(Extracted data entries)
______________________________

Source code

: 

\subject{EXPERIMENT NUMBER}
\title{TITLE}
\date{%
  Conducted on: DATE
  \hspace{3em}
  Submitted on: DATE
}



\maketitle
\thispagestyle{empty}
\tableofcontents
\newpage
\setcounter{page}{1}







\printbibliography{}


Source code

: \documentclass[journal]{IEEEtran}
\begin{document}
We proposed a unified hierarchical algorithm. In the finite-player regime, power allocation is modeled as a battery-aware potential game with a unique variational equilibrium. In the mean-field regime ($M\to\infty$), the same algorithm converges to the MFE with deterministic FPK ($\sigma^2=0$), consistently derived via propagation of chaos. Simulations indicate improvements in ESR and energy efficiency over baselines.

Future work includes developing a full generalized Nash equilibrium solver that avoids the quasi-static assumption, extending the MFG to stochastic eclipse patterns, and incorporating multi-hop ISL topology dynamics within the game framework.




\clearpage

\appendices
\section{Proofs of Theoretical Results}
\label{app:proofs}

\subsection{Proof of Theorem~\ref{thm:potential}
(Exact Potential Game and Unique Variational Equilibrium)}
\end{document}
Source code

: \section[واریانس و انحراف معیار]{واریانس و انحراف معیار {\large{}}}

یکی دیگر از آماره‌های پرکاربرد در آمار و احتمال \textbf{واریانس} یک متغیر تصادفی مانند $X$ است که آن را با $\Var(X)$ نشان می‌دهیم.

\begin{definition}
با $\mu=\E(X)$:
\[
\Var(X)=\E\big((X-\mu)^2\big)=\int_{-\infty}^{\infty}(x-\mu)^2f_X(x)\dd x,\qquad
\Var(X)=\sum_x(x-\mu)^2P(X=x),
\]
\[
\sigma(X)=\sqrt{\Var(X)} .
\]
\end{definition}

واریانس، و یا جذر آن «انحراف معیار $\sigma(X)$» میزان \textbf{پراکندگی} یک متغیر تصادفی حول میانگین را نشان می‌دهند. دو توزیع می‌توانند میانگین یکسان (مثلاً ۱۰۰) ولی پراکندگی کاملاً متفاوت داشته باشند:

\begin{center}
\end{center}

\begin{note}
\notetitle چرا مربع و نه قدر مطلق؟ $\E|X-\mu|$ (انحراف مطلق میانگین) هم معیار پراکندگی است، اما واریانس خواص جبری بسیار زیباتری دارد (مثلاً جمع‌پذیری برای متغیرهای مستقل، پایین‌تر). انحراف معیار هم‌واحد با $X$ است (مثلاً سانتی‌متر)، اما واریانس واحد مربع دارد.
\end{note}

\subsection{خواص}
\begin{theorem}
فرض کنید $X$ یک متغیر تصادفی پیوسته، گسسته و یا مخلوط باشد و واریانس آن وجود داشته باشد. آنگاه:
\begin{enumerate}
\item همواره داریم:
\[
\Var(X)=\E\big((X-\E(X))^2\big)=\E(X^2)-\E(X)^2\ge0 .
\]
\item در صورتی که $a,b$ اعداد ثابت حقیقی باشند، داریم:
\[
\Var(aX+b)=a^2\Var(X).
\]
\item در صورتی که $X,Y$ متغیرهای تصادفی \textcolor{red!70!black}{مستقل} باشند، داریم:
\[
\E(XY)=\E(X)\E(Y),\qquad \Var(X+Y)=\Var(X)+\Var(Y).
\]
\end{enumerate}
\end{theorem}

______________________________

_ACTION ITEM_: Locate the word "واریانس" in the entries, and copy every line where it is found.

_RESPONSE TO THE EXERCISE_:
: \section[واریانس و انحراف معیار]{واریانس و انحراف معیار {\large{}}}
یکی دیگر از آماره‌های پرکاربرد در آمار و احتمال \textbf{واریانس} یک متغیر تصادفی مانند $X$ است که آن را با $\Var(X)$ نشان می‌دهیم.
واریانس، و یا جذر آن «انحراف معیار $\sigma(X)$» میزان \textbf{پراکندگی} یک متغیر تصادفی حول میانگین را نشان می‌دهند. دو توزیع می‌توانند میانگین یکسان (مثلاً ۱۰۰) ولی پراکندگی کاملاً متفاوت داشته باشند:
\notetitle چرا مربع و نه قدر مطلق؟ $\E|X-\mu|$ (انحراف مطلق میانگین) هم معیار پراکندگی است، اما واریانس خواص جبری بسیار زیباتری دارد (مثلاً جمع‌پذیری برای متغیرهای مستقل، پایین‌تر). انحراف معیار هم‌واحد با $X$ است (مثلاً سانتی‌متر)، اما واریانس واحد مربع دارد.
فرض کنید $X$ یک متغیر تصادفی پیوسته، گسسته و یا مخلوط باشد و واریانس آن وجود داشته باشد. آنگاه:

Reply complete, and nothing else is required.